Austin Mayor Steve Adler said he would not participate in this year's Veterans Day Parade because of the inclusion of groups that will carry the Confederate flag.

Austin Mayor Steve Adler said he would not participate in this year's Veterans Day Parade because of the inclusion of groups that will carry the Confederate flag.

Austin Mayor Steve Adler said he would not march in Saturday’s Veteran’s Day parade on Congress Avenue because the parade would feature groups representing the Confederacy.

Adler issued the statement Thursday morning. It is the first time since he took over as mayor in 2015 that he will not attend the annual parade honoring the nation’s veterans.

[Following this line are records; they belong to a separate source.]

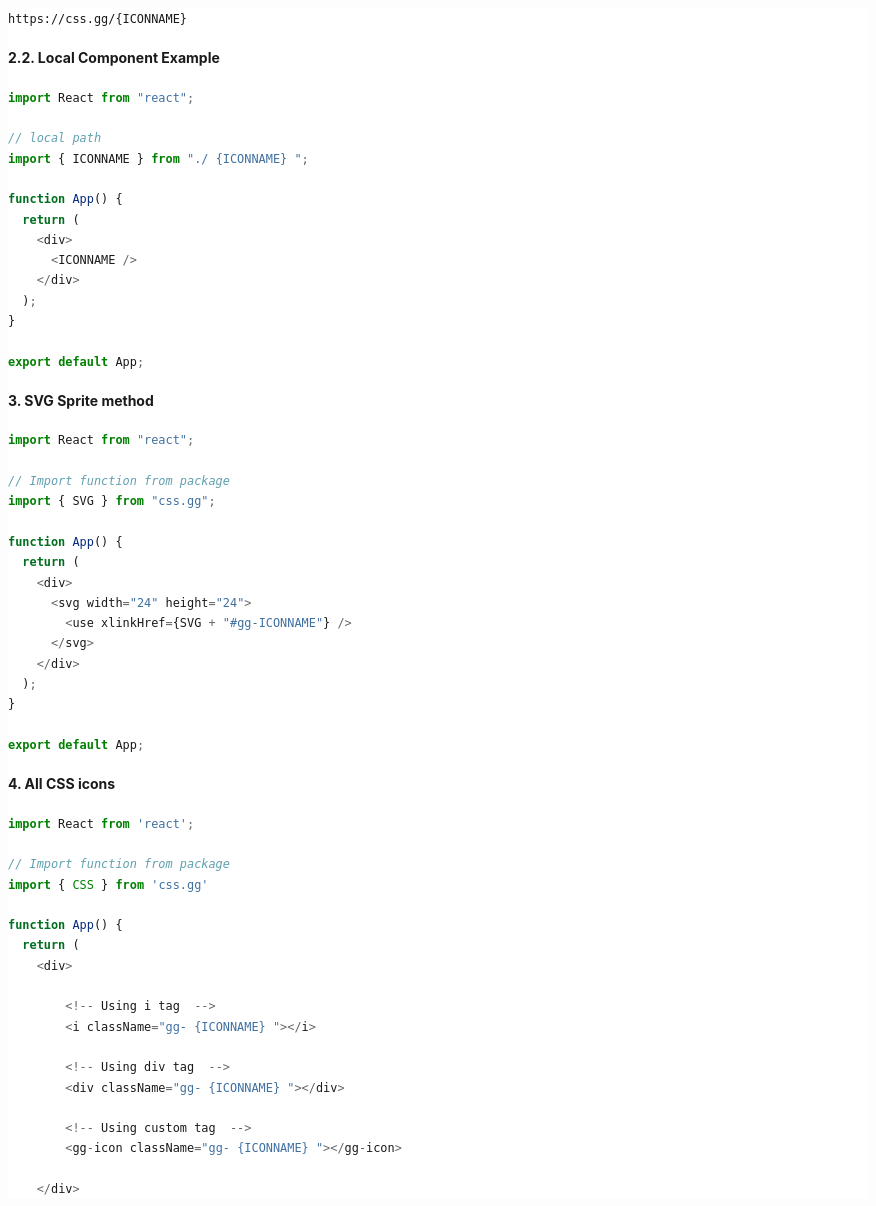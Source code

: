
 ```html
https://css.gg/{ICONNAME}
```

#### 2.2. Local Component Example

```js
import React from "react";

// local path
import { ICONNAME } from "./ {ICONNAME} ";

function App() {
  return (
    <div>
      <ICONNAME />
    </div>
  );
}

export default App;
```

#### 3. SVG Sprite method

```js
import React from "react";

// Import function from package
import { SVG } from "css.gg";

function App() {
  return (
    <div>
      <svg width="24" height="24">
        <use xlinkHref={SVG + "#gg-ICONNAME"} />
      </svg>
    </div>
  );
}

export default App;
```

#### 4. All CSS icons

```js
import React from 'react';

// Import function from package
import { CSS } from 'css.gg'

function App() {
  return (
    <div>

        <!-- Using i tag  -->
        <i className="gg- {ICONNAME} "></i>

        <!-- Using div tag  -->
        <div className="gg- {ICONNAME} "></div>

        <!-- Using custom tag  -->
        <gg-icon className="gg- {ICONNAME} "></gg-icon>

    </div>
```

“Veterans Day should only be about honoring United States military veterans," Adler said in a statement. "Symbols of racism, Civil War secession and white supremacy should not be forgotten or erased, but they need to be remembered and studied in museums and classrooms, not cheered and applauded in parades.”

Adler said the decision to not participate was a personal choice, and he is not advocating for others to boycott. Groups associated with the Confederacy have marched in prior years when Adler did participate. He said it was something that always made him uncomfortable; however, he said he now has a clearer perspective on the pain some in the community associate with the Confederacy.

“I have increasingly heard from people in the community that have expressed to me real significant emotion about having a flag that is a symbol of the Confederacy, … about slavery,” Adler said. “That hurts people, and I know that now to an ever-increasing degree.”

Jim Darwin, chairman of the Veterans Day parade volunteer committee, said the committee voted unanimously to ban the infamous X-patterned battle flag from the parade but still wanted to honor the veterans.

"The committee understands that some in our community consider the Confederate battle flag as a negative symbol and therefore voted unanimously to ban the flag from the parade," Darwin told Community Impact Newspaper. "The committee's focus is to honor our veterans by including as many veterans as possible and create a safe environment for the parade."

Darwin said he was under the impression that Adler had met with the Confederate groups and worked out a compromise that would allow simultaneous participation. However, Adler confirmed Thursday afternoon that he would spend Veterans Day volunteering at the Central Texas Food Bank, which serves a large population of the local veteran community.

The Veterans Day parade is scheduled for Saturday, Nov. 11 and will begin organizing at 7 a.m. on the Ann W. Richards Congress Avenue Bridge.